» **Work to be completed**
Where a line contains "first few hours.", start there and write out that line and each one after it, word for word, through the final line of the entries; add nothing else.

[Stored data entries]
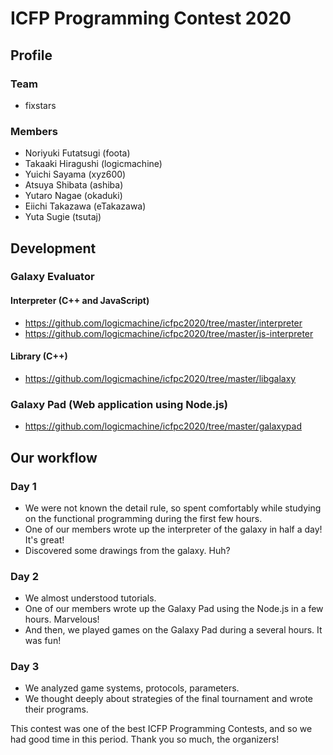 # ICFP Programming Contest 2020

## Profile

### Team
* fixstars

### Members
* Noriyuki Futatsugi (foota)
* Takaaki Hiragushi (logicmachine)
* Yuichi Sayama (xyz600)
* Atsuya Shibata (ashiba)
* Yutaro Nagae (okaduki)
* Eiichi Takazawa (eTakazawa)
* Yuta Sugie (tsutaj)

## Development

### Galaxy Evaluator

#### Interpreter (C++ and JavaScript)
* https://github.com/logicmachine/icfpc2020/tree/master/interpreter
* https://github.com/logicmachine/icfpc2020/tree/master/js-interpreter

#### Library (C++)
* https://github.com/logicmachine/icfpc2020/tree/master/libgalaxy

### Galaxy Pad (Web application using Node.js)
* https://github.com/logicmachine/icfpc2020/tree/master/galaxypad

## Our workflow

### Day 1
* We were not known the detail rule, so spent comfortably while studying on the functional programming during the first few hours.
* One of our members wrote up the interpreter of the galaxy in half a day! It's great!
* Discovered some drawings from the galaxy. Huh?

### Day 2
* We almost understood tutorials.
* One of our members wrote up the Galaxy Pad using the Node.js in a few hours. Marvelous!
* And then, we played games on the Galaxy Pad during a several hours. It was fun!

### Day 3
* We analyzed game systems, protocols, parameters.
* We thought deeply about strategies of the final tournament and wrote their programs.

This contest was one of the best ICFP Programming Contests, and so we had good time in this period.
Thank you so much, the organizers!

» **Exercise response**
* We were not known the detail rule, so spent comfortably while studying on the functional programming during the first few hours.
* One of our members wrote up the interpreter of the galaxy in half a day! It's great!
* Discovered some drawings from the galaxy. Huh?

### Day 2
* We almost understood tutorials.
* One of our members wrote up the Galaxy Pad using the Node.js in a few hours. Marvelous!
* And then, we played games on the Galaxy Pad during a several hours. It was fun!

### Day 3
* We analyzed game systems, protocols, parameters.
* We thought deeply about strategies of the final tournament and wrote their programs.

This contest was one of the best ICFP Programming Contests, and so we had good time in this period.
Thank you so much, the organizers!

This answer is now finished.